Spotting Symbols: Ask students to consider significant objects or architectural spaces in the text and analyze their relevance to the novel’s important events and themes. Then, during the next class period, ask students to share their discoveries. For example, the mead-hall in Beowulf is a site rich with ambivalence. Or, in Watchmen, the advertisements that pervade the background offer some striking commentaries on the events occurring in the foreground.
Directing the Film: In this assignment, students describe how they would adapt a scene from the novel to film. Ask your students to consider things like costume, blocking, camera angle, music, etc. and describe how their vision of the film reflects their interpretation of the scene.
Writing a Letter/Journal Entry: This assignment asks the students to write a letter or journal entry in the voice of one of the characters and comment on issues and themes that are raised in the narrative. There are a number of different ways you can approach this writing assignment, but I like to assign my students a minor character and have them write a letter to the protagonist. This is a good way to get the students thinking and talking about the significant role some of the minor characters play in the novel.

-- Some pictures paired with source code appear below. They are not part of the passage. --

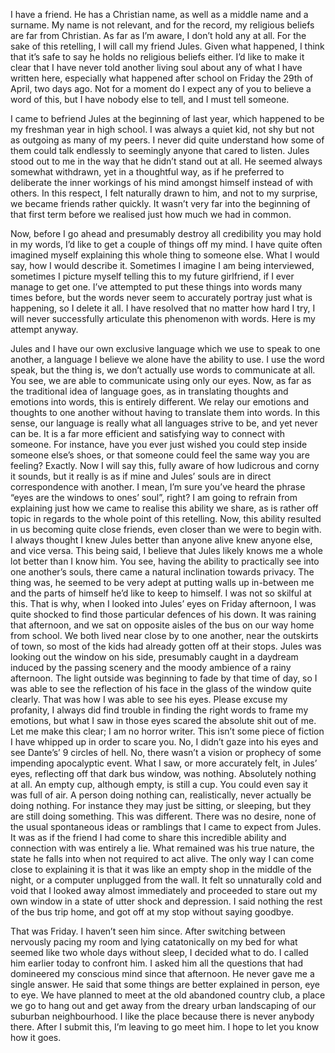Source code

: I have a friend. He has a Christian name, as well as a middle name and a surname. My name is not relevant, and for the record, my religious beliefs are far from Christian. As far as I’m aware, I don’t hold any at all. For the sake of this retelling, I will call my friend Jules. Given what happened, I think that it’s safe to say he holds no religious beliefs either.
I’d like to make it clear that I have never told another living soul about any of what I have written here, especially what happened after school on Friday the 29th of April, two days ago. Not for a moment do I expect any of you to believe a word of this, but I have nobody else to tell, and I must tell someone.
 
I came to befriend Jules at the beginning of last year, which happened to be my freshman year in high school. I was always a quiet kid, not shy but not as outgoing as many of my peers. I never did quite understand how some of them could talk endlessly to seemingly anyone that cared to listen. Jules stood out to me in the way that he didn’t stand out at all. He seemed always somewhat withdrawn, yet in a thoughtful way, as if he preferred to deliberate the inner workings of his mind amongst himself instead of with others. In this respect, I felt naturally drawn to him, and not to my surprise, we became friends rather quickly. It wasn’t very far into the beginning of that first term before we realised just how much we had in common.
 
Now, before I go ahead and presumably destroy all credibility you may hold in my words, I’d like to get a couple of things off my mind. I have quite often imagined myself explaining this whole thing to someone else. What I would say, how I would describe it. Sometimes I imagine I am being interviewed, sometimes I picture myself telling this to my future girlfriend, if I ever manage to get one. I’ve attempted to put these things into words many times before, but the words never seem to accurately portray just what is happening, so I delete it all. I have resolved that no matter how hard I try, I will never successfully articulate this phenomenon with words. Here is my attempt anyway.
 
Jules and I have our own exclusive language which we use to speak to one another, a language I believe we alone have the ability to use. I use the word speak, but the thing is, we don’t actually use words to communicate at all. You see, we are able to communicate using only our eyes. Now, as far as the traditional idea of language goes, as in translating thoughts and emotions into words, this is entirely different. We relay our emotions and thoughts to one another without having to translate them into words. In this sense, our language is really what all languages strive to be, and yet never can be. It is a far more efficient and satisfying way to connect with someone. For instance, have you ever just wished you could step inside someone else’s shoes, or that someone could feel the same way you are feeling? Exactly. Now I will say this, fully aware of how ludicrous and corny it sounds, but it really is as if mine and Jules’ souls are in direct correspondence with another. I mean, I’m sure you’ve heard the phrase “eyes are the windows to ones’ soul”, right?
I am going to refrain from explaining just how we came to realise this ability we share, as is rather off topic in regards to the whole point of this retelling. Now, this ability resulted in us becoming quite close friends, even closer than we were to begin with. I always thought I knew Jules better than anyone alive knew anyone else, and vice versa. This being said, I believe that Jules likely knows me a whole lot better than I know him. You see, having the ability to practically see into one another’s souls, there came a natural inclination towards privacy. The thing was, he seemed to be very adept at putting walls up in-between me and the parts of himself he’d like to keep to himself. I was not so skilful at this. That is why, when I looked into Jules’ eyes on Friday afternoon, I was quite shocked to find those particular defences of his down.
It was raining that afternoon, and we sat on opposite aisles of the bus on our way home from school. We both lived near close by to one another, near the outskirts of town, so most of the kids had already gotten off at their stops. Jules was looking out the window on his side, presumably caught in a daydream induced by the passing scenery and the moody ambience of a rainy afternoon. The light outside was beginning to fade by that time of day, so I was able to see the reflection of his face in the glass of the window quite clearly. That was how I was able to see his eyes. Please excuse my profanity, I always did find trouble in finding the right words to frame my emotions, but what I saw in those eyes scared the absolute shit out of me.
Let me make this clear; I am no horror writer. This isn’t some piece of fiction I have whipped up in order to scare you. No, I didn’t gaze into his eyes and see Dante’s’ 9 circles of hell. No, there wasn’t a vision or prophecy of some impending apocalyptic event. What I saw, or more accurately felt, in Jules’ eyes, reflecting off that dark bus window, was nothing. Absolutely nothing at all. An empty cup, although empty, is still a cup. You could even say it was full of air. A person doing nothing can, realistically, never actually be doing nothing. For instance they may just be sitting, or sleeping, but they are still doing something. This was different. There was no desire, none of the usual spontaneous ideas or ramblings that I came to expect from Jules. It was as if the friend I had come to share this incredible ability and connection with was entirely a lie. What remained was his true nature, the state he falls into when not required to act alive. The only way I can come close to explaining it is that it was like an empty shop in the middle of the night, or a computer unplugged from the wall. It felt so unnaturally cold and void that I looked away almost immediately and proceeded to stare out my own window in a state of utter shock and depression. I said nothing the rest of the bus trip home, and got off at my stop without saying goodbye.
 
That was Friday. I haven’t seen him since. After switching between nervously pacing my room and lying catatonically on my bed for what seemed like two whole days without sleep, I decided what to do. I called him earlier today to confront him. I asked him all the questions that had domineered my conscious mind since that afternoon. He never gave me a single answer. He said that some things are better explained in person, eye to eye. We have planned to meet at the old abandoned country club, a place we go to hang out and get away from the dreary urban landscaping of our suburban neighbourhood. I like the place because there is never anybody there. After I submit this, I’m leaving to go meet him. I hope to let you know how it goes.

A New Point of View: A variation on the previous activity, this assignment asks students to recreate a scene in the novel from a different character’s point of view and consider how he/she’s understanding of and response to the scene’s events might be different from the protagonist’s or narrator’s.
[Compiled by Travis Johnson, posted by Anna Stenson (firstname.lastname@example.org)]
Strategies for Teaching Long Novels
Long novels (anything more than 400 pages) are a bit of a risk in GEL. It may be difficult to maintain student interest and to keep everyone on track with the reading.
For maintaining student interest: You might consider adding supplementary readings that relate to the theme or context of the novel. One or two days with poetry and short stories might be a nice change of pace, as well as adding to the depth of the discussions.
For keeping students on track: Another good strategy is a reading journal. You can have students respond to unique prompts each night, or use a reading log template that asks student to respond to the same prompts for each section of the novel.